# best bait



## swampbuck (Dec 23, 2004)

What is the BEST bait or attractant for bear. purchased gathered or otherwise??? we had some raspberry bar filling that worked well the last couple years.


----------



## bigrackmack (Aug 10, 2004)

I found the only thing that they did not eat that I put out was water melon and lettece.....I found the sweets to work best.....Mack


----------



## dsconnell (Aug 29, 2007)

The outfitter I hunt with in Ontario uses dog food that has a high content in corn and the bears fene for it.. As well it is easy to transport in an out and when season comes he just uses a little pie filling and pours mollassees over the dog food and then sprays a little anise on the trees and around the sites!


----------



## oziedon (Jun 10, 2005)

dsconnell said:


> The outfitter I hunt with in Ontario uses dog food that has a high content in corn and the bears fene for it.. As well it is easy to transport in an out and when season comes he just uses a little pie filling and pours mollassees over the dog food and then sprays a little anise on the trees and around the sites!


 
Dog food, molasses and corn


----------



## dsconnell (Aug 29, 2007)

The dog food that he buys consists of about 60% corn... Or are you saying this is something that you have tried? I have been helping Denis with baits for the past few years and I could show you photos of bears that climbed up onto the roof of his storage shed pouncing up and down trying to get into the doog food.. One site will go through a 50 lb bag every 2 -3 days..


----------



## hiawathahunter (Aug 20, 2004)

I prefer to use items which stand up to the weather. There's nothing worse then hauling in powerded doughnuts to a remote bait site and having it rain that night disintegrating all your hard work. 
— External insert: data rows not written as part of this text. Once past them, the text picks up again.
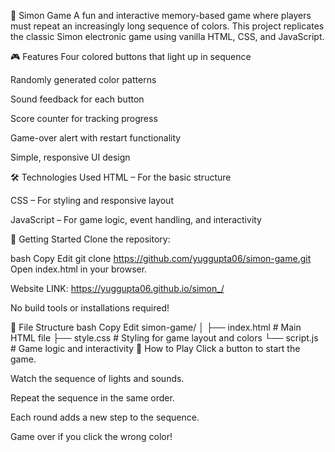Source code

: 🧠 Simon Game
A fun and interactive memory-based game where players must repeat an increasingly long sequence of colors. This project replicates the classic Simon electronic game using vanilla HTML, CSS, and JavaScript.

🎮 Features
Four colored buttons that light up in sequence

Randomly generated color patterns

Sound feedback for each button

Score counter for tracking progress

Game-over alert with restart functionality

Simple, responsive UI design

🛠️ Technologies Used
HTML – For the basic structure

CSS – For styling and responsive layout

JavaScript – For game logic, event handling, and interactivity

🚀 Getting Started
Clone the repository:

bash
Copy
Edit
git clone https://github.com/yuggupta06/simon-game.git
Open index.html in your browser.

Website LINK: https://yuggupta06.github.io/simon_/

No build tools or installations required!

📂 File Structure
bash
Copy
Edit
simon-game/
│
├── index.html       # Main HTML file
├── style.css        # Styling for game layout and colors
└── script.js        # Game logic and interactivity
📌 How to Play
Click a button to start the game.

Watch the sequence of lights and sounds.

Repeat the sequence in the same order.

Each round adds a new step to the sequence.

Game over if you click the wrong color!
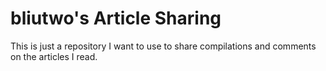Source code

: # bliutwo's Article Sharing

This is just a repository I want to use to share compilations and comments on the articles I read.

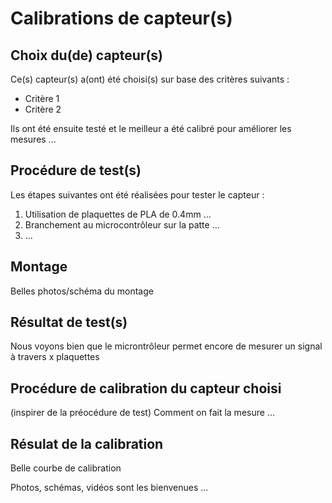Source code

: # Calibrations de capteur(s)

## Choix du(de) capteur(s)

Ce(s) capteur(s) a(ont) été choisi(s) sur base des critères suivants :

- Critère 1
- Critère 2

Ils ont été ensuite testé et le meilleur a été calibré pour améliorer les mesures ...


## Procédure de test(s)

Les étapes suivantes ont été réalisées pour tester le capteur :

1. Utilisation de plaquettes de PLA de 0.4mm ...
2. Branchement au microcontrôleur sur la patte ...
3. ...


## Montage

Belles photos/schéma du montage

## Résultat de test(s)

Nous voyons bien que le microntrôleur permet encore de mesurer un signal à travers x plaquettes

## Procédure de calibration du capteur choisi

(inspirer de la préocédure de test)
Comment on fait la mesure ...


## Résulat de la calibration

Belle courbe de calibration



Photos, schémas, vidéos sont les bienvenues ...


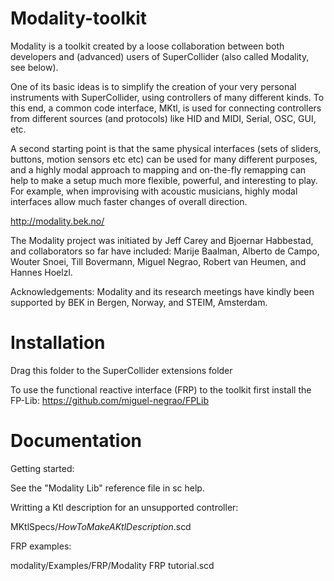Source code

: Modality-toolkit
================

Modality is a toolkit created by a loose collaboration between both developers and (advanced) users of SuperCollider (also called Modality, see below).

One of its basic ideas is to simplify the creation of your very personal instruments with SuperCollider, using controllers of many different kinds. To this end, a common code interface, MKtl, is used for connecting  controllers from different sources (and protocols) like HID and MIDI, Serial, OSC, GUI, etc.

A second starting point is that the same physical interfaces (sets of sliders, buttons, motion sensors etc etc) can be used for many different purposes, and a highly modal approach to mapping and on-the-fly remapping can help to make a setup much more flexible, powerful, and interesting to play. For example, when improvising with acoustic musicians, highly modal interfaces allow much faster changes of overall direction.

http://modality.bek.no/

The Modality project was initiated by Jeff Carey and Bjoernar Habbestad, and collaborators so far have included: Marije Baalman, Alberto de Campo, Wouter Snoei, Till Bovermann, Miguel Negrao, Robert van Heumen, and Hannes Hoelzl.


Acknowledgements:
Modality and its research meetings have kindly been supported by BEK in Bergen, Norway, and STEIM, Amsterdam.

Installation
============

Drag this folder to the SuperCollider extensions folder

To use the functional reactive interface (FRP) to the toolkit first install the FP-Lib:
https://github.com/miguel-negrao/FPLib

Documentation
===============

Getting started:

See the "Modality Lib" reference file in sc help.

Writting a Ktl description for an unsupported controller:

MKtlSpecs/_HowToMakeAKtlDescription_.scd

FRP examples:

modality/Examples/FRP/Modality FRP tutorial.scd




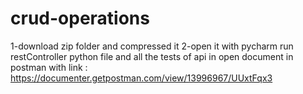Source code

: # crud-operations
1-download zip folder and compressed it 
2-open it with pycharm
run restController python file
and all the tests of api in open document in postman with link : https://documenter.getpostman.com/view/13996967/UUxtFqx3
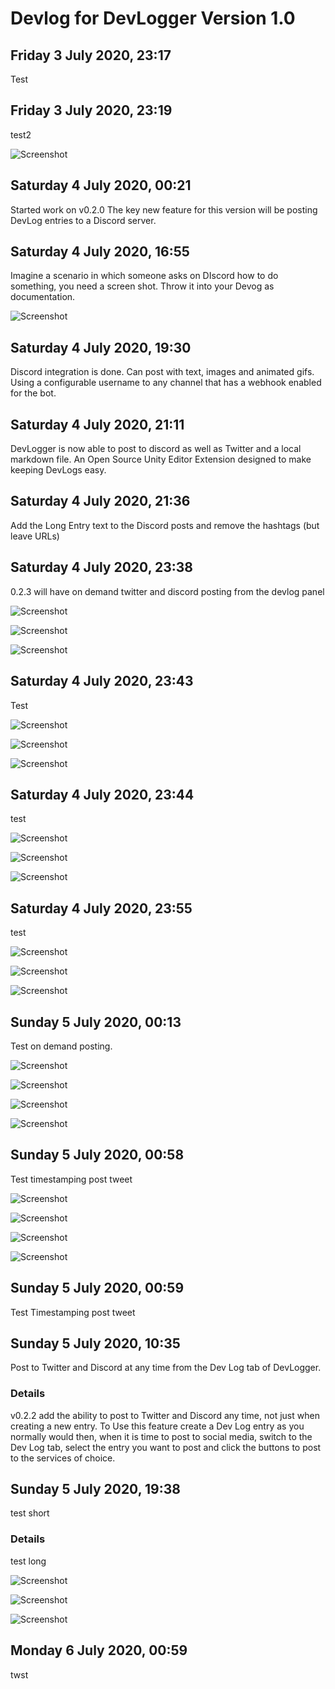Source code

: # Devlog for DevLogger Version 1.0

## Friday 3 July 2020, 23:17

Test

## Friday 3 July 2020, 23:19

test2

![Screenshot](D:\tmp\DevLogger\SampleScene\UnityEditor.SceneHierarchyWindow_DevLogger_SampleScene_v1.0_132383165790000000.png)

## Saturday 4 July 2020, 00:21

Started work on v0.2.0 The key new feature for this version will be posting DevLog entries to a Discord server.

## Saturday 4 July 2020, 16:55

Imagine a scenario in which someone asks on DIscord how to do something, you need a screen shot. Throw it into your Devog as documentation.

![Screenshot](D:\tmp\DevLogger\SampleScene\UnityEditor.InspectorWindow_DevLogger_SampleScene_v1.0_132383804940000000.png)

## Saturday 4 July 2020, 19:30

Discord integration is done. Can post with text, images and animated gifs. Using a configurable username to any channel that has a webhook enabled for the bot.

## Saturday 4 July 2020, 21:11

DevLogger is now able to post to discord as well as Twitter and a local markdown file. An Open Source Unity Editor Extension designed to make keeping DevLogs easy.

## Saturday 4 July 2020, 21:36

Add the Long Entry text to the Discord posts and remove the hashtags (but leave URLs)

## Saturday 4 July 2020, 23:38

0.2.3 will have on demand twitter and discord posting from the devlog panel

![Screenshot](D:\tmp\DevLogger\SampleScene\WizardsCode.DevLogger.DevLoggerWindow_DevLogger_SampleScene_v1.0_132383805220000000.png)

![Screenshot](D:\tmp\DevLogger\SampleScene\In_Game_Footage_DevLogger_SampleScene_v1.0_132383817270000000.gif)

![Screenshot](D:\tmp\DevLogger\SampleScene\WizardsCode.DevLogger.DevLoggerWindow_DevLogger_SampleScene_v1.0_132383897970000000.png)

## Saturday 4 July 2020, 23:43

Test

![Screenshot](D:\tmp\DevLogger\SampleScene\WizardsCode.DevLogger.DevLoggerWindow_DevLogger_SampleScene_v1.0_132383805220000000.png)

![Screenshot](D:\tmp\DevLogger\SampleScene\In_Game_Footage_DevLogger_SampleScene_v1.0_132383817270000000.gif)

![Screenshot](D:\tmp\DevLogger\SampleScene\WizardsCode.DevLogger.DevLoggerWindow_DevLogger_SampleScene_v1.0_132383897970000000.png)

## Saturday 4 July 2020, 23:44

test

![Screenshot](D:\tmp\DevLogger\SampleScene\UnityEditor.InspectorWindow_DevLogger_SampleScene_v1.0_132383804940000000.png)

![Screenshot](D:\tmp\DevLogger\SampleScene\WizardsCode.DevLogger.DevLoggerWindow_DevLogger_SampleScene_v1.0_132383805220000000.png)

![Screenshot](D:\tmp\DevLogger\SampleScene\WizardsCode.DevLogger.DevLoggerWindow_DevLogger_SampleScene_v1.0_132383897970000000.png)

## Saturday 4 July 2020, 23:55

test

![Screenshot](D:\tmp\DevLogger\SampleScene\UnityEditor.InspectorWindow_DevLogger_SampleScene_v1.0_132383804940000000.png)

![Screenshot](D:\tmp\DevLogger\SampleScene\WizardsCode.DevLogger.DevLoggerWindow_DevLogger_SampleScene_v1.0_132383805220000000.png)

![Screenshot](D:\tmp\DevLogger\SampleScene\WizardsCode.DevLogger.DevLoggerWindow_DevLogger_SampleScene_v1.0_132383897970000000.png)

## Sunday 5 July 2020, 00:13

Test on demand posting.

![Screenshot](D:\tmp\DevLogger\SampleScene\UnityEditor.SceneHierarchyWindow_DevLogger_SampleScene_v1.0_132383804330000000.png)

![Screenshot](D:\tmp\DevLogger\SampleScene\WizardsCode.DevLogger.DevLoggerWindow_DevLogger_SampleScene_v1.0_132383805220000000.png)

![Screenshot](D:\tmp\DevLogger\SampleScene\In_Game_Footage_DevLogger_SampleScene_v1.0_132383817270000000.gif)

![Screenshot](D:\tmp\DevLogger\SampleScene\WizardsCode.DevLogger.DevLoggerWindow_DevLogger_SampleScene_v1.0_132383897970000000.png)

## Sunday 5 July 2020, 00:58

Test timestamping post tweet

![Screenshot](D:\tmp\DevLogger\SampleScene\UnityEditor.SceneHierarchyWindow_DevLogger_SampleScene_v1.0_132383804330000000.png)

![Screenshot](D:\tmp\DevLogger\SampleScene\WizardsCode.DevLogger.DevLoggerWindow_DevLogger_SampleScene_v1.0_132383805220000000.png)

![Screenshot](D:\tmp\DevLogger\SampleScene\In_Game_Footage_DevLogger_SampleScene_v1.0_132383817270000000.gif)

![Screenshot](D:\tmp\DevLogger\SampleScene\WizardsCode.DevLogger.DevLoggerWindow_DevLogger_SampleScene_v1.0_132383897970000000.png)

## Sunday 5 July 2020, 00:59

Test Timestamping post tweet

## Sunday 5 July 2020, 10:35

Post to Twitter and Discord at any time from the Dev Log tab of DevLogger.

### Details
v0.2.2 add the ability to post to Twitter and Discord any time, not just when creating a new entry. To Use this feature create a Dev Log entry as you normally would then, when it is time to post to social media, switch to the Dev Log tab, select the entry you want to post and click the buttons to post to the services of choice.

## Sunday 5 July 2020, 19:38

test short

### Details
test long

![Screenshot](D:\tmp\DevLogger\SampleScene\UnityEditor.InspectorWindow_DevLogger_SampleScene_v1.0_132383804940000000.png)

![Screenshot](D:\tmp\DevLogger\SampleScene\In_Game_Footage_DevLogger_SampleScene_v1.0_132383817270000000.gif)

![Screenshot](D:\tmp\DevLogger\SampleScene\WizardsCode.DevLogger.DevLoggerWindow_DevLogger_SampleScene_v1.0_132383897970000000.png)

## Monday 6 July 2020, 00:59

twst

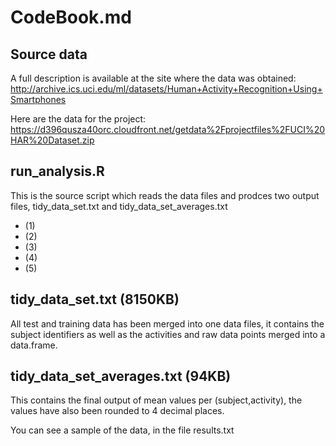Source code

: 
# CodeBook.md

## Source data

A full description is available at the site where the data was obtained: 
http://archive.ics.uci.edu/ml/datasets/Human+Activity+Recognition+Using+Smartphones 

Here are the data for the project: 
https://d396qusza40orc.cloudfront.net/getdata%2Fprojectfiles%2FUCI%20HAR%20Dataset.zip 

## run_analysis.R

This is the source script which reads the data files and prodces two output
files, tidy_data_set.txt and tidy_data_set_averages.txt

* (1)
* (2)
* (3)
* (4)
* (5)


## tidy_data_set.txt (8150KB)

All test and training data has been merged into one data files, it contains
the subject identifiers as well as the activities and raw data points merged
into a data.frame. 

## tidy_data_set_averages.txt (94KB)

This contains the final output of mean values per (subject,activity),
the values have also been rounded to 4 decimal places.

You can see a sample of the data, in the file results.txt
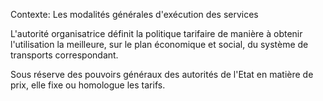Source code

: Contexte: Les modalités générales d'exécution des services

L'autorité organisatrice définit la politique tarifaire de manière à obtenir l'utilisation la meilleure, sur le plan économique et social, du système de transports correspondant.

Sous réserve des pouvoirs généraux des autorités de l'Etat en matière de prix, elle fixe ou homologue les tarifs.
Some of my favorites are: corn, chocolate doughnuts, cereal / granola, and table scraps.

For attractants, its best to use something that fills the air and will also last several days: anise, molasses, honey burn, or bacon grease (or grease from any smoked meats). Scent rags or scent trails are also a good idea if you're going into a new location.

hh


----------



## dsconnell (Aug 29, 2007)

If you chain a 55 Galon drum to a tree and cut a couple 6-8 inch holes in it above the 2nd ring you should be good to go.. The other thing that he uses are bait boxes which are strapped to the tree that are welded out of steel and when the bears want to get in the have to lift the lid and stick there head in.. As well when placed at the right height these are great indicators as to a bears size and critters have no way at all to get at the food here unlike the 55 gallon drum.. once it is tipped over it is fair game.. with the boxes there bear backs away and the lid slams shut which is also works like a call cause it tells bears in the surrounding area that someone is at his bait.. 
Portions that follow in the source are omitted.